Data items
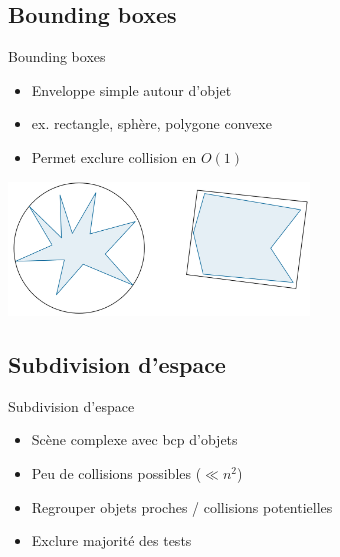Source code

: \documentclass{beamer}
\begin{document}
\subsection{Bounding boxes}

\begin{frame}{Bounding boxes}
	\begin{itemize}
	\item Enveloppe simple autour d'objet
	\item ex. rectangle, sphère, polygone convexe
	\item Permet exclure collision en $O(1)$
	\end{itemize}
	\includegraphics[width=8cm]{bounding.png}
\end{frame}

\subsection{Subdivision d'espace}

\begin{frame}{Subdivision d'espace}
	\begin{itemize}
	\item Scène complexe avec bcp d'objets
	\item Peu de collisions possibles ($\ll n^{2}$)
	\item Regrouper objets proches / collisions potentielles
	\item Exclure majorité des tests
	\end{itemize}
\end{frame}
\end{document}
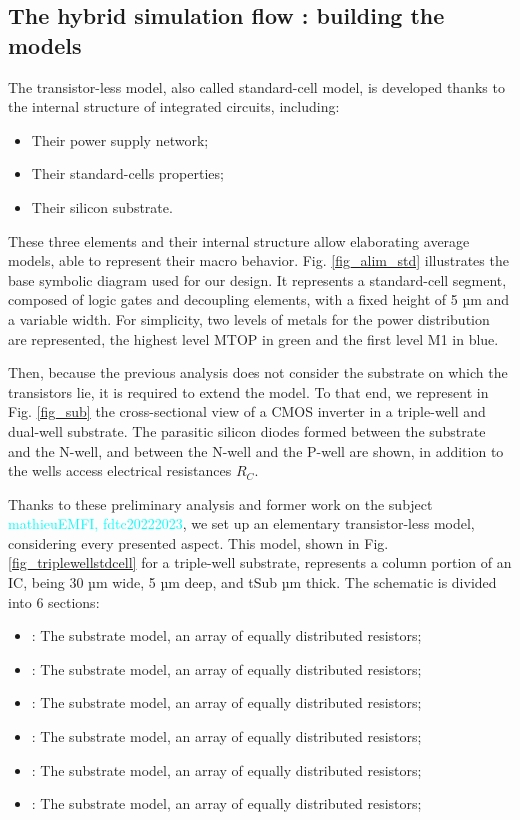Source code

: \subsection{The hybrid simulation flow : building the models}
The transistor-less model, also called standard-cell model, is developed thanks to the internal structure of integrated circuits, including:
\begin{itemize}
	\item Their power supply network;
	\item Their standard-cells properties;
	\item Their silicon substrate.
\end{itemize}
These three elements and their internal structure allow elaborating average models, able to represent their macro behavior.
Fig. \ref{fig_alim_std} illustrates the base symbolic diagram used for our design.
It represents a standard-cell segment, composed of logic gates and decoupling elements, with a fixed height of 5 µm and a variable width.
For simplicity, two levels of metals for the power distribution are represented, the highest level MTOP in green and the first level M1 in blue.

Then, because the previous analysis does not consider the substrate on which the transistors lie, it is required to extend the model.
To that end, we represent in Fig. \ref{fig_sub} the cross-sectional view of a CMOS inverter in a triple-well and dual-well substrate.
The parasitic silicon diodes formed between the substrate and the N-well, and between the N-well and the P-well are shown, in addition to the wells access electrical resistances $R_C$.

Thanks to these preliminary analysis and former work on the subject \textcolor{cyan}{mathieuEMFI, fdtc20222023}, we set up an elementary transistor-less model, considering every presented aspect.
This model, shown in Fig. \ref{fig_triplewellstdcell} for a triple-well substrate, represents a column portion of an IC, being 30 µm wide, 5 µm deep, and tSub µm thick.
The schematic is divided into 6 sections:
\begin{itemize}
	\item {}: The substrate model, an array of equally distributed resistors;
	\item {}: The substrate model, an array of equally distributed resistors;
	\item {}: The substrate model, an array of equally distributed resistors;
	\item {}: The substrate model, an array of equally distributed resistors;
	\item {}: The substrate model, an array of equally distributed resistors;
	\item {}: The substrate model, an array of equally distributed resistors;
\end{itemize}





%
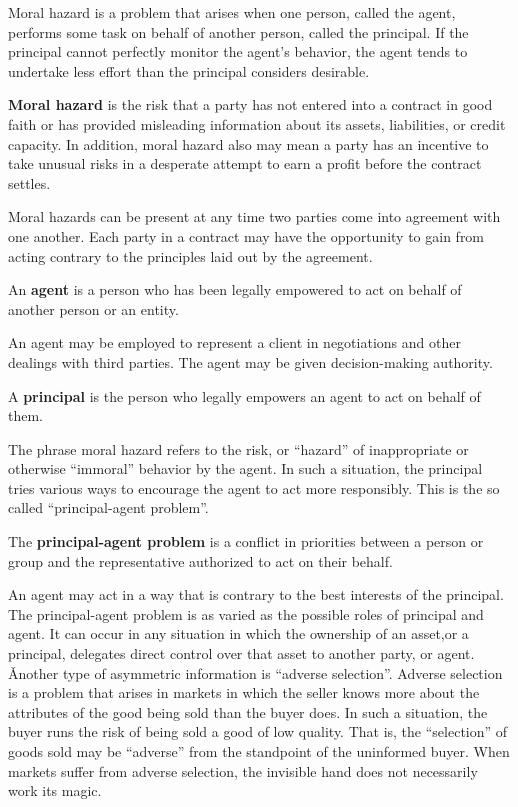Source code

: Moral hazard is a problem that arises when one person, called the agent, performs some task on behalf of another
person, called the principal. If the principal cannot perfectly monitor the agent's behavior, the agent tends to
undertake less effort than the principal considers desirable.

\textbf{Moral hazard} is the risk that a party has not entered into a contract in good faith or has provided
misleading information about its assets, liabilities, or credit capacity. In addition, moral hazard also may mean a
party has an incentive to take unusual risks in a desperate attempt to earn a profit before the contract settles.
\ed

Moral hazards can be present at any time two parties come into agreement with one another. Each party in a contract
may have the opportunity to gain from acting contrary to the principles laid out by the agreement.

\bd[Agent]
An \textbf{agent} is a person who has been legally empowered to act on behalf of another person or an entity.
\ed

An agent may be employed to represent a client in negotiations and other dealings with third parties. The agent may
be given decision-making authority.

\bd[Principal]
A \textbf{principal} is the person who legally empowers an agent to act on behalf of them.
\ed

The phrase moral hazard refers to the risk, or ``hazard'' of inappropriate or otherwise ``immoral'' behavior by the
agent. In such a situation, the principal tries various ways to encourage the agent to act more responsibly. This is
the so called ``principal-agent problem''.

The \textbf{principal-agent problem} is a conflict in priorities between a person or group and the representative
authorized to act on their behalf.
\ed

An agent may act in a way that is contrary to the best interests of the principal. The principal-agent problem is as
varied as the possible roles of principal and agent. It can occur in any situation in which the ownership of an
asset,or a principal, delegates direct control over that asset to another party, or agent. \v

Another type of asymmetric information is ``adverse selection''. Adverse selection is a problem that arises in
markets in which the seller knows more about the attributes of the good being sold than the buyer does. In such a
situation, the buyer runs the risk of being sold a good of low quality. That is, the ``selection'' of goods sold may
be ``adverse'' from the standpoint of the uninformed buyer. When markets suffer from adverse selection, the invisible
hand does not necessarily work its magic.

▸ **Description of the task**: No picture should be included when the data are set down again exactly.

▸ **Output for this exercise**:
Source code

: \documentclass{beamer}
\begin{document}
\subsection{Bounding boxes}

\begin{frame}{Bounding boxes}
	\begin{itemize}
	\item Enveloppe simple autour d'objet
	\item ex. rectangle, sphère, polygone convexe
	\item Permet exclure collision en $O(1)$
	\end{itemize}
	\includegraphics[width=8cm]{bounding.png}
\end{frame}

\subsection{Subdivision d'espace}

\begin{frame}{Subdivision d'espace}
	\begin{itemize}
	\item Scène complexe avec bcp d'objets
	\item Peu de collisions possibles ($\ll n^{2}$)
	\item Regrouper objets proches / collisions potentielles
	\item Exclure majorité des tests
	\end{itemize}
\end{frame}
\end{document}
Source code

: \subsection{The hybrid simulation flow : building the models}
The transistor-less model, also called standard-cell model, is developed thanks to the internal structure of integrated circuits, including:
\begin{itemize}
	\item Their power supply network;
	\item Their standard-cells properties;
	\item Their silicon substrate.
\end{itemize}
These three elements and their internal structure allow elaborating average models, able to represent their macro behavior.
Fig. \ref{fig_alim_std} illustrates the base symbolic diagram used for our design.
It represents a standard-cell segment, composed of logic gates and decoupling elements, with a fixed height of 5 µm and a variable width.
For simplicity, two levels of metals for the power distribution are represented, the highest level MTOP in green and the first level M1 in blue.

Then, because the previous analysis does not consider the substrate on which the transistors lie, it is required to extend the model.
To that end, we represent in Fig. \ref{fig_sub} the cross-sectional view of a CMOS inverter in a triple-well and dual-well substrate.
The parasitic silicon diodes formed between the substrate and the N-well, and between the N-well and the P-well are shown, in addition to the wells access electrical resistances $R_C$.

Thanks to these preliminary analysis and former work on the subject \textcolor{cyan}{mathieuEMFI, fdtc20222023}, we set up an elementary transistor-less model, considering every presented aspect.
This model, shown in Fig. \ref{fig_triplewellstdcell} for a triple-well substrate, represents a column portion of an IC, being 30 µm wide, 5 µm deep, and tSub µm thick.
The schematic is divided into 6 sections:
\begin{itemize}
	\item {}: The substrate model, an array of equally distributed resistors;
	\item {}: The substrate model, an array of equally distributed resistors;
	\item {}: The substrate model, an array of equally distributed resistors;
	\item {}: The substrate model, an array of equally distributed resistors;
	\item {}: The substrate model, an array of equally distributed resistors;
	\item {}: The substrate model, an array of equally distributed resistors;
\end{itemize}





%
Source code

: Moral hazard is a problem that arises when one person, called the agent, performs some task on behalf of another
person, called the principal. If the principal cannot perfectly monitor the agent's behavior, the agent tends to
undertake less effort than the principal considers desirable.

\textbf{Moral hazard} is the risk that a party has not entered into a contract in good faith or has provided
misleading information about its assets, liabilities, or credit capacity. In addition, moral hazard also may mean a
party has an incentive to take unusual risks in a desperate attempt to earn a profit before the contract settles.
\ed

Moral hazards can be present at any time two parties come into agreement with one another. Each party in a contract
may have the opportunity to gain from acting contrary to the principles laid out by the agreement.

\bd[Agent]
An \textbf{agent} is a person who has been legally empowered to act on behalf of another person or an entity.
\ed

An agent may be employed to represent a client in negotiations and other dealings with third parties. The agent may
be given decision-making authority.

\bd[Principal]
A \textbf{principal} is the person who legally empowers an agent to act on behalf of them.
\ed

The phrase moral hazard refers to the risk, or ``hazard'' of inappropriate or otherwise ``immoral'' behavior by the
agent. In such a situation, the principal tries various ways to encourage the agent to act more responsibly. This is
the so called ``principal-agent problem''.

The \textbf{principal-agent problem} is a conflict in priorities between a person or group and the representative
authorized to act on their behalf.
\ed

An agent may act in a way that is contrary to the best interests of the principal. The principal-agent problem is as
varied as the possible roles of principal and agent. It can occur in any situation in which the ownership of an
asset,or a principal, delegates direct control over that asset to another party, or agent. \v

Another type of asymmetric information is ``adverse selection''. Adverse selection is a problem that arises in
markets in which the seller knows more about the attributes of the good being sold than the buyer does. In such a
situation, the buyer runs the risk of being sold a good of low quality. That is, the ``selection'' of goods sold may
be ``adverse'' from the standpoint of the uninformed buyer. When markets suffer from adverse selection, the invisible
hand does not necessarily work its magic.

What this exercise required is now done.